# ASSIGNED TASK:
Among the entries that follow, find the lines containing the string "IndexedDB" and copy them.

[Excerpts from a dataset]
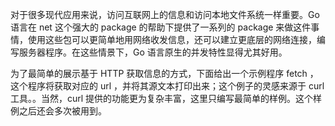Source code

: 对于很多现代应用来说，访问互联网上的信息和访问本地文件系统一样重要。Go 语言在 net 这个强大的 package 的帮助下提供了一系列的 package 来做这件事情，使用这些包可以更简单地用网络收发信息，还可以建立更底层的网络连接，编写服务器程序。在这些情景下，Go 语言原生的并发特性显得尤其好用。

为了最简单的展示基于 HTTP 获取信息的方式，下面给出一个示例程序 fetch ，这个程序将获取对应的 url ，并将其源文本打印出来；这个例子的灵感来源于 curl 工具。。当然，curl 提供的功能更为复杂丰富，这里只编写最简单的样例。这个样例之后还会多次被用到。

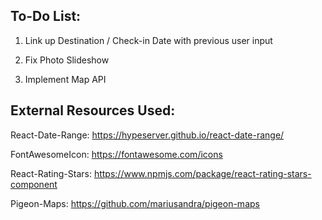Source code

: ## To-Do List:

1. Link up Destination / Check-in Date with previous user input

2. Fix Photo Slideshow

3. Implement Map API

## External Resources Used:

React-Date-Range: https://hypeserver.github.io/react-date-range/

FontAwesomeIcon: https://fontawesome.com/icons

React-Rating-Stars: https://www.npmjs.com/package/react-rating-stars-component

Pigeon-Maps: https://github.com/mariusandra/pigeon-maps
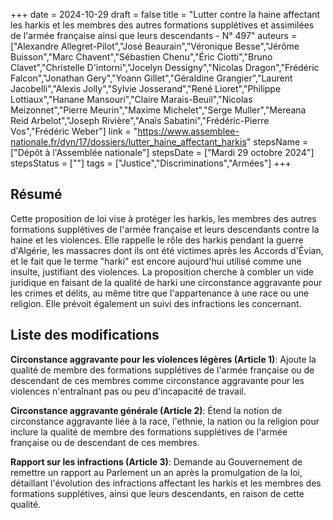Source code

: +++
date = 2024-10-29
draft = false
title = "Lutter contre la haine affectant les harkis et les membres des autres formations supplétives et assimilées de l'armée française ainsi que leurs descendants - N° 497"
auteurs = ["Alexandre Allegret-Pilot","José Beaurain","Véronique Besse","Jérôme Buisson","Marc Chavent","Sébastien Chenu","Éric Ciotti","Bruno Clavet","Christelle D'intorni","Jocelyn Dessigny","Nicolas Dragon","Frédéric Falcon","Jonathan Gery","Yoann Gillet","Géraldine Grangier","Laurent Jacobelli","Alexis Jolly","Sylvie Josserand","René Lioret","Philippe Lottiaux","Hanane Mansouri","Claire Marais-Beuil","Nicolas Meizonnet","Pierre Meurin","Maxime Michelet","Serge Muller","Mereana Reid Arbelot","Joseph Rivière","Anaïs Sabatini","Frédéric-Pierre Vos","Frédéric Weber"]
link = "https://www.assemblee-nationale.fr/dyn/17/dossiers/lutter_haine_affectant_harkis"
stepsName = ["Dépôt à l'Assemblée nationale"]
stepsDate = ["Mardi 29 octobre 2024"]
stepsStatus = [""]
tags = ["Justice","Discriminations","Armées"]
+++

## Résumé

Cette proposition de loi vise à protéger les harkis, les membres des autres formations supplétives de l'armée française et leurs descendants contre la haine et les violences. Elle rappelle le rôle des harkis pendant la guerre d'Algérie, les massacres dont ils ont été victimes après les Accords d'Évian, et le fait que le terme "harki" est encore aujourd'hui utilisé comme une insulte, justifiant des violences. La proposition cherche à combler un vide juridique en faisant de la qualité de harki une circonstance aggravante pour les crimes et délits, au même titre que l'appartenance à une race ou une religion. Elle prévoit également un suivi des infractions les concernant.

## Liste des modifications

**Circonstance aggravante pour les violences légères (Article 1)**: Ajoute la qualité de membre des formations supplétives de l'armée française ou de descendant de ces membres comme circonstance aggravante pour les violences n'entraînant pas ou peu d'incapacité de travail.

**Circonstance aggravante générale (Article 2)**: Étend la notion de circonstance aggravante liée à la race, l'ethnie, la nation ou la religion pour inclure la qualité de membre des formations supplétives de l'armée française ou de descendant de ces membres.

**Rapport sur les infractions (Article 3)**: Demande au Gouvernement de remettre un rapport au Parlement un an après la promulgation de la loi, détaillant l'évolution des infractions affectant les harkis et les membres des formations supplétives, ainsi que leurs descendants, en raison de cette qualité.
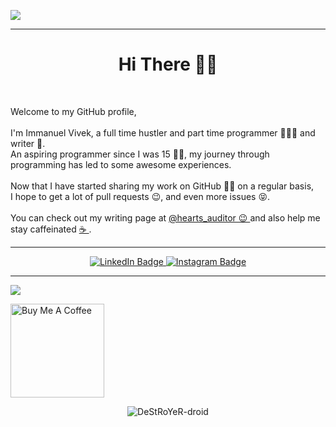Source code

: <img src = "https://repository-images.githubusercontent.com/340868117/f2b32a00-cc75-11eb-8bf8-1bf1990e8868"
align = "center">

<hr>

<h1 align = "center"> Hi There 👋🏼 </h1>
<br>

Welcome to my GitHub profile, <br><br>
I'm Immanuel Vivek, a full time hustler and part time programmer 👨🏾‍💻 and writer 📝. <br>
An aspiring programmer since I was 15 🧒🏽, my journey through programming has led to some awesome experiences. <br>
<br>
Now that I have started sharing my work on GitHub 🤝🏼 on a regular basis,<br>
I hope to get a lot of pull requests 😉, and even more issues 😝.<br>
<br>
You can check out my writing page at <a href = "https://www.instagram.com/hearts_auditor/"> @hearts_auditor 😉 </a>
and also help me stay caffeinated <a href="https://www.buymeacoffee.com/immanuelvivek" target="_blank"> ☕ </a>.
<br>

<hr>

<div id="badges" align = "center">
    <a href="https://www.linkedin.com/in/immanuel-vivek-tirkey-9a5855227/">
        <img src="https://img.shields.io/badge/LinkedIn-blue?style=for-the-badge&logo=linkedin&logoColor=white" alt="LinkedIn Badge"/>
    </a>
    <a href="https://www.instagram.com/hearts_auditor/">
        <img src="https://img.shields.io/badge/Instagram-E4405F?style=for-the-badge&logo=instagram&logoColor=white" alt="Instagram Badge"/>
    </a>
</div>

</center>

<hr>

<img src = "https://komarev.com/ghpvc/?username=DeStRoYeR-droid&style=for-the-badge&color=00d5d6"> <br>

<a href="https://www.buymeacoffee.com/immanuelvivek" target="_blank">
<img src="https://cdn.buymeacoffee.com/buttons/v2/default-red.png" alt="Buy Me A Coffee" width="150" >
</a>

<p align="center"> <img src="https://github-readme-stats.vercel.app/api?username=DeStRoYeR-droid&show_icons=true&theme=gotham" alt="DeStRoYeR-droid" />
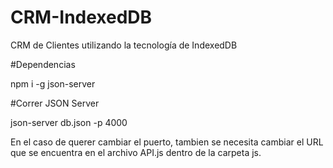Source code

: # CRM-IndexedDB

CRM de Clientes utilizando la tecnología de IndexedDB

#Dependencias 

npm i -g json-server

#Correr JSON Server

json-server db.json -p 4000

En el caso de querer cambiar el puerto, tambien se necesita cambiar el URL que se encuentra en el archivo API.js dentro de la carpeta js.
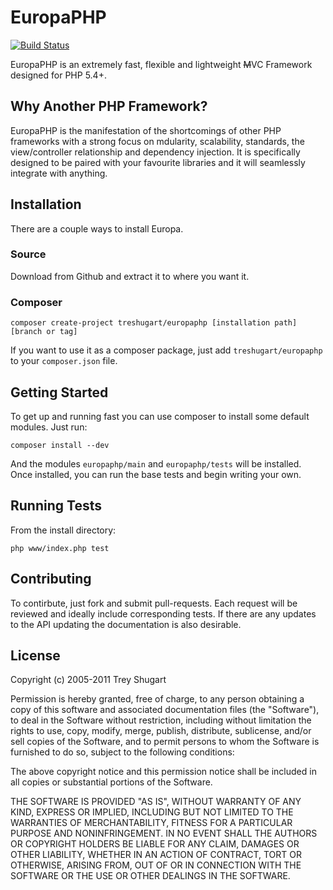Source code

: EuropaPHP
=========

[![Build Status](https://travis-ci.org/treshugart/EuropaPHP.png)](https://travis-ci.org/treshugart/EuropaPHP)

EuropaPHP is an extremely fast, flexible and lightweight <del>M</del>VC Framework designed for PHP 5.4+.

Why Another PHP Framework?
--------------------------

EuropaPHP is the manifestation of the shortcomings of other PHP frameworks with a strong focus on mdularity, scalability, standards, the view/controller relationship and dependency injection. It is specifically designed to be paired with your favourite libraries and it will seamlessly integrate with anything.

Installation
------------

There are a couple ways to install Europa.

### Source

Download from Github and extract it to where you want it.

### Composer

    composer create-project treshugart/europaphp [installation path] [branch or tag]

If you want to use it as a composer package, just add `treshugart/europaphp` to your `composer.json` file.

Getting Started
---------------

To get up and running fast you can use composer to install some default modules. Just run:

    composer install --dev

And the modules `europaphp/main` and `europaphp/tests` will be installed. Once installed, you can run the base tests and begin writing your own.

Running Tests
-------------

From the install directory:

    php www/index.php test

Contributing
------------

To contirbute, just fork and submit pull-requests. Each request will be reviewed and ideally include corresponding tests. If there are any updates to the API updating the documentation is also desirable.

License
-------

Copyright (c) 2005-2011 Trey Shugart

Permission is hereby granted, free of charge, to any person obtaining a copy of this software and associated documentation files (the "Software"), to deal in the Software without restriction, including without limitation the rights to use, copy, modify, merge, publish, distribute, sublicense, and/or sell copies of the Software, and to permit persons to whom the Software is furnished to do so, subject to the following conditions:

The above copyright notice and this permission notice shall be included in all copies or substantial portions of the Software.

THE SOFTWARE IS PROVIDED "AS IS", WITHOUT WARRANTY OF ANY KIND, EXPRESS OR IMPLIED, INCLUDING BUT NOT LIMITED TO THE WARRANTIES OF MERCHANTABILITY, FITNESS FOR A PARTICULAR PURPOSE AND NONINFRINGEMENT. IN NO EVENT SHALL THE AUTHORS OR COPYRIGHT HOLDERS BE LIABLE FOR ANY CLAIM, DAMAGES OR OTHER LIABILITY, WHETHER IN AN ACTION OF CONTRACT, TORT OR OTHERWISE, ARISING FROM, OUT OF OR IN CONNECTION WITH THE SOFTWARE OR THE USE OR OTHER DEALINGS IN THE SOFTWARE.
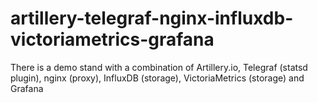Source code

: # artillery-telegraf-nginx-influxdb-victoriametrics-grafana
There is a demo stand with a combination of Artillery.io, Telegraf (statsd plugin), nginx (proxy), InfluxDB (storage), VictoriaMetrics (storage) and Grafana
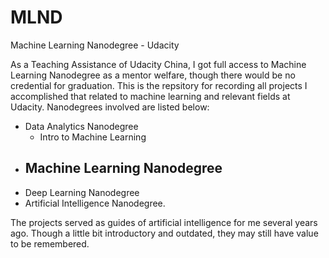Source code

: # MLND
Machine Learning Nanodegree - Udacity

As a Teaching Assistance of Udacity China, I got full access to Machine Learning Nanodegree as a mentor welfare, though there would be no credential for graduation. This is the repsitory for recording all projects I accomplished that related to machine learning and relevant fields at Udacity. Nanodegrees involved are listed below:

* Data Analytics Nanodegree
  - Intro to Machine Learning
* Machine Learning Nanodegree
  - 
* Deep Learning Nanodegree
* Artificial Intelligence Nanodegree.

The projects served as guides of artificial intelligence for me several years ago. Though a little bit introductory and outdated, they may still have value to be remembered.
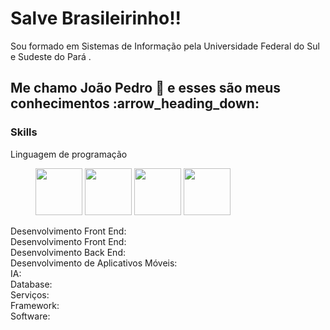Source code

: <h1>Salve Brasileirinho!!</h1>

<p>Sou formado em Sistemas de Informação pela Universidade Federal do Sul e Sudeste do Pará .</p>

<h2>Me chamo João Pedro 👋 e esses são meus conhecimentos :arrow_heading_down:</h2>

<h3>Skills</h3>

<dl>
  <dt>Linguagem de programação</dt>
  <dd>
    <p>
      <img src="https://github.com/joaosscc/icons/blob/main/python.png" width="75px">
      <img src="https://github.com/joaosscc/icons/blob/main/java.png" width="75px">
      <img src="https://github.com/joaosscc/icons/blob/main/javascript.png" width="75px">
      <img src="https://github.com/joaosscc/icons/blob/main/c.png" width="75px">
    </p>
  </dd>
  <dt>Desenvolvimento Front End:</dt>
  
  <dt>Desenvolvimento Front End:</dt>
  <dt>Desenvolvimento Back End:</dt>
  <dt>Desenvolvimento de Aplicativos Móveis:</dt>
  <dt>IA:</dt>
  <dt>Database:</dt>
  <dt>Serviços:</dt>
  <dt>Framework:</dt>
  <dt>Software:</dt>
  
</dl>
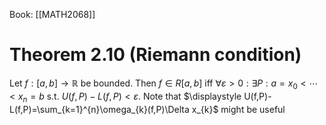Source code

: Book: [[MATH2068]]
# Theorem 2.10 (Riemann condition)
Let $f:[a,b]\to \mathbb{R}$ be bounded.
Then $f\in R[a,b]$ iff  $\forall \varepsilon>0:\exists P:a=x_{0}<\cdots<x_{n}=b$ s.t. $U(f,P)-L(f,P)<\varepsilon$.
Note that $\displaystyle U(f,P)-L(f,P)=\sum_{k=1}^{n}\omega_{k}(f,P)\Delta x_{k}$ might be useful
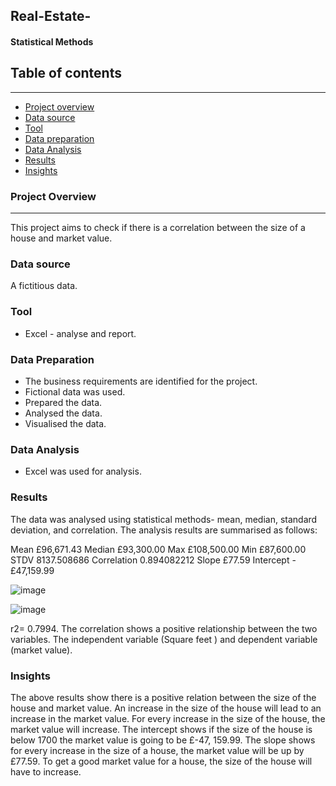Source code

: ## Real-Estate-
#### Statistical Methods


## Table of contents
---
- [Project overview](#project-overview)
- [Data source](#data-source)
- [Tool](#tool)
- [Data preparation](#data-preparation)
- [Data Analysis](#data-analysis)
- [Results](#results)
- [Insights](#insights)
 


### Project Overview
---
This project aims to check if there is a  correlation between the  size of a house and market value. 



### Data source
A fictitious data. 
### Tool
- Excel - analyse and report.


### Data Preparation 
- The business requirements are identified for the project.
- Fictional data was used.
- Prepared the data.
- Analysed the data.
- Visualised the data. 


### Data Analysis
- Excel was used for  analysis.

  
### Results
The data was analysed using statistical methods- mean, median, standard deviation, and correlation.
The analysis results are summarised as follows:
  
Mean 	£96,671.43
Median	£93,300.00
Max	£108,500.00
Min	£87,600.00
STDV	8137.508686
Correlation	0.894082212
Slope	£77.59
Intercept 	-£47,159.99

![image](https://github.com/taiwoamao1/Real-Estate-/assets/112169247/cd40a1e0-82a1-4f49-8402-772a76533da0)

![image](https://github.com/taiwoamao1/Real-Estate-/assets/112169247/4fcf7125-650c-4322-a75a-d8c6d13acf32)

r2= 0.7994. 
The correlation shows a positive relationship between  the two variables. The independent variable (Square feet ) and dependent variable (market value). 

### Insights
The above results show there is a positive relation between the size of the house and market value. An increase in the size of the house will lead to an increase in the market value.
For every increase in the size of the house, the market value will increase.
The intercept shows if the size of the house is below 1700 the market value is going to be £-47, 159.99. 
The slope shows for every increase in the size of a house, the market value will be up by £77.59.
To get a good market value for a house, the size of the house will have to  increase.

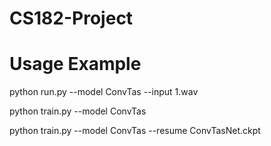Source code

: # CS182-Project

# Usage Example

python run.py --model ConvTas --input 1.wav 

python train.py --model ConvTas 

python train.py --model ConvTas --resume ConvTasNet.ckpt

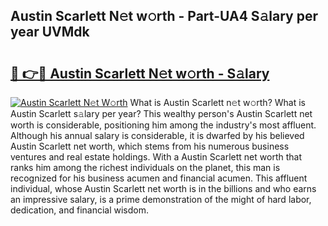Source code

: ## Austin Scarlett N𝚎t w𝚘rth - Part-UA4 S𝚊lary per year UVMdk

# <h2><a href="http://gc406ey.nevu.top/?p=Austin+Scarlett">🔗 👉🔴 Austin Scarlett N𝚎t w𝚘rth - S𝚊lary</a></h2>

[![Austin Scarlett N𝚎t W𝚘rth](https://i.imgur.com/Oavwk0R.jpeg)](http://gc406ey.nevu.top/?p=Austin+Scarlett)
What is Austin Scarlett n𝚎t w𝚘rth? What is Austin Scarlett s𝚊lary per year?
This wealthy person's Austin Scarlett net worth is considerable, positioning him among the industry's most affluent. Although his annual salary is considerable, it is dwarfed by his believed Austin Scarlett net worth, which stems from his numerous business ventures and real estate holdings. With a Austin Scarlett net worth that ranks him among the richest individuals on the planet, this man is recognized for his business acumen and financial acumen. This affluent individual, whose Austin Scarlett net worth is in the billions and who earns an impressive salary, is a prime demonstration of the might of hard labor, dedication, and financial wisdom.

# REPLY:
: # CRM-IndexedDB
CRM de Clientes utilizando la tecnología de IndexedDB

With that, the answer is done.